| RECORDED INFORMATION |
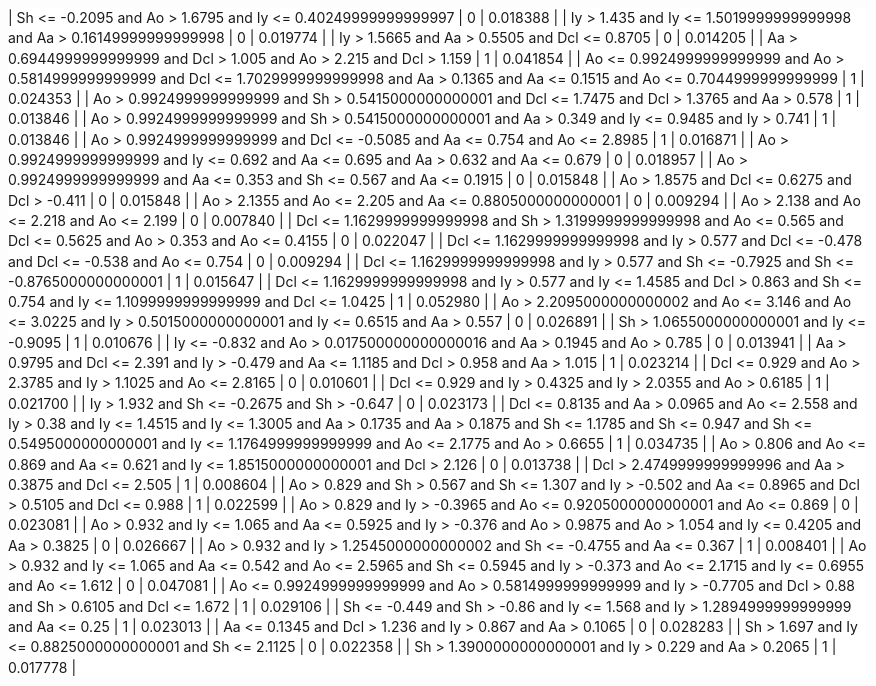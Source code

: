 | Sh <= -0.2095 and Ao > 1.6795 and Iy <= 0.40249999999999997 | 0 | 0.018388 |
| Iy > 1.435 and Iy <= 1.5019999999999998 and Aa > 0.16149999999999998 | 0 | 0.019774 |
| Iy > 1.5665 and Aa > 0.5505 and Dcl <= 0.8705 | 0 | 0.014205 |
| Aa > 0.6944999999999999 and Dcl > 1.005 and Ao > 2.215 and Dcl > 1.159 | 1 | 0.041854 |
| Ao <= 0.9924999999999999 and Ao > 0.5814999999999999 and Dcl <= 1.7029999999999998 and Aa > 0.1365 and Aa <= 0.1515 and Ao <= 0.7044999999999999 | 1 | 0.024353 |
| Ao > 0.9924999999999999 and Sh > 0.5415000000000001 and Dcl <= 1.7475 and Dcl > 1.3765 and Aa > 0.578 | 1 | 0.013846 |
| Ao > 0.9924999999999999 and Sh > 0.5415000000000001 and Aa > 0.349 and Iy <= 0.9485 and Iy > 0.741 | 1 | 0.013846 |
| Ao > 0.9924999999999999 and Dcl <= -0.5085 and Aa <= 0.754 and Ao <= 2.8985 | 1 | 0.016871 |
| Ao > 0.9924999999999999 and Iy <= 0.692 and Aa <= 0.695 and Aa > 0.632 and Aa <= 0.679 | 0 | 0.018957 |
| Ao > 0.9924999999999999 and Aa <= 0.353 and Sh <= 0.567 and Aa <= 0.1915 | 0 | 0.015848 |
| Ao > 1.8575 and Dcl <= 0.6275 and Dcl > -0.411 | 0 | 0.015848 |
| Ao > 2.1355 and Ao <= 2.205 and Aa <= 0.8805000000000001 | 0 | 0.009294 |
| Ao > 2.138 and Ao <= 2.218 and Ao <= 2.199 | 0 | 0.007840 |
| Dcl <= 1.1629999999999998 and Sh > 1.3199999999999998 and Ao <= 0.565 and Dcl <= 0.5625 and Ao > 0.353 and Ao <= 0.4155 | 0 | 0.022047 |
| Dcl <= 1.1629999999999998 and Iy > 0.577 and Dcl <= -0.478 and Dcl <= -0.538 and Ao <= 0.754 | 0 | 0.009294 |
| Dcl <= 1.1629999999999998 and Iy > 0.577 and Sh <= -0.7925 and Sh <= -0.8765000000000001 | 1 | 0.015647 |
| Dcl <= 1.1629999999999998 and Iy > 0.577 and Iy <= 1.4585 and Dcl > 0.863 and Sh <= 0.754 and Iy <= 1.1099999999999999 and Dcl <= 1.0425 | 1 | 0.052980 |
| Ao > 2.2095000000000002 and Ao <= 3.146 and Ao <= 3.0225 and Iy > 0.5015000000000001 and Iy <= 0.6515 and Aa > 0.557 | 0 | 0.026891 |
| Sh > 1.0655000000000001 and Iy <= -0.9095 | 1 | 0.010676 |
| Iy <= -0.832 and Ao > 0.017500000000000016 and Aa > 0.1945 and Ao > 0.785 | 0 | 0.013941 |
| Aa > 0.9795 and Dcl <= 2.391 and Iy > -0.479 and Aa <= 1.1185 and Dcl > 0.958 and Aa > 1.015 | 1 | 0.023214 |
| Dcl <= 0.929 and Ao > 2.3785 and Iy > 1.1025 and Ao <= 2.8165 | 0 | 0.010601 |
| Dcl <= 0.929 and Iy > 0.4325 and Iy > 2.0355 and Ao > 0.6185 | 1 | 0.021700 |
| Iy > 1.932 and Sh <= -0.2675 and Sh > -0.647 | 0 | 0.023173 |
| Dcl <= 0.8135 and Aa > 0.0965 and Ao <= 2.558 and Iy > 0.38 and Iy <= 1.4515 and Iy <= 1.3005 and Aa > 0.1735 and Aa > 0.1875 and Sh <= 1.1785 and Sh <= 0.947 and Sh <= 0.5495000000000001 and Iy <= 1.1764999999999999 and Ao <= 2.1775 and Ao > 0.6655 | 1 | 0.034735 |
| Ao > 0.806 and Ao <= 0.869 and Aa <= 0.621 and Iy <= 1.8515000000000001 and Dcl > 2.126 | 0 | 0.013738 |
| Dcl > 2.4749999999999996 and Aa > 0.3875 and Dcl <= 2.505 | 1 | 0.008604 |
| Ao > 0.829 and Sh > 0.567 and Sh <= 1.307 and Iy > -0.502 and Aa <= 0.8965 and Dcl > 0.5105 and Dcl <= 0.988 | 1 | 0.022599 |
| Ao > 0.829 and Iy > -0.3965 and Ao <= 0.9205000000000001 and Ao <= 0.869 | 0 | 0.023081 |
| Ao > 0.932 and Iy <= 1.065 and Aa <= 0.5925 and Iy > -0.376 and Ao > 0.9875 and Ao > 1.054 and Iy <= 0.4205 and Aa > 0.3825 | 0 | 0.026667 |
| Ao > 0.932 and Iy > 1.2545000000000002 and Sh <= -0.4755 and Aa <= 0.367 | 1 | 0.008401 |
| Ao > 0.932 and Iy <= 1.065 and Aa <= 0.542 and Ao <= 2.5965 and Sh <= 0.5945 and Iy > -0.373 and Ao <= 2.1715 and Iy <= 0.6955 and Ao <= 1.612 | 0 | 0.047081 |
| Ao <= 0.9924999999999999 and Ao > 0.5814999999999999 and Iy > -0.7705 and Dcl > 0.88 and Sh > 0.6105 and Dcl <= 1.672 | 1 | 0.029106 |
| Sh <= -0.449 and Sh > -0.86 and Iy <= 1.568 and Iy > 1.2894999999999999 and Aa <= 0.25 | 1 | 0.023013 |
| Aa <= 0.1345 and Dcl > 1.236 and Iy > 0.867 and Aa > 0.1065 | 0 | 0.028283 |
| Sh > 1.697 and Iy <= 0.8825000000000001 and Sh <= 2.1125 | 0 | 0.022358 |
| Sh > 1.3900000000000001 and Iy > 0.229 and Aa > 0.2065 | 1 | 0.017778 |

| WORK TASK |
The stretch of entries above that starts with the line containing "1 | 0.041854 |" and goes on through the line containing "1 | 0.024353 |" is to be transcribed exactly, and no other line is to be transcribed.

| SOLUTION |
| Aa > 0.6944999999999999 and Dcl > 1.005 and Ao > 2.215 and Dcl > 1.159 | 1 | 0.041854 |
| Ao <= 0.9924999999999999 and Ao > 0.5814999999999999 and Dcl <= 1.7029999999999998 and Aa > 0.1365 and Aa <= 0.1515 and Ao <= 0.7044999999999999 | 1 | 0.024353 |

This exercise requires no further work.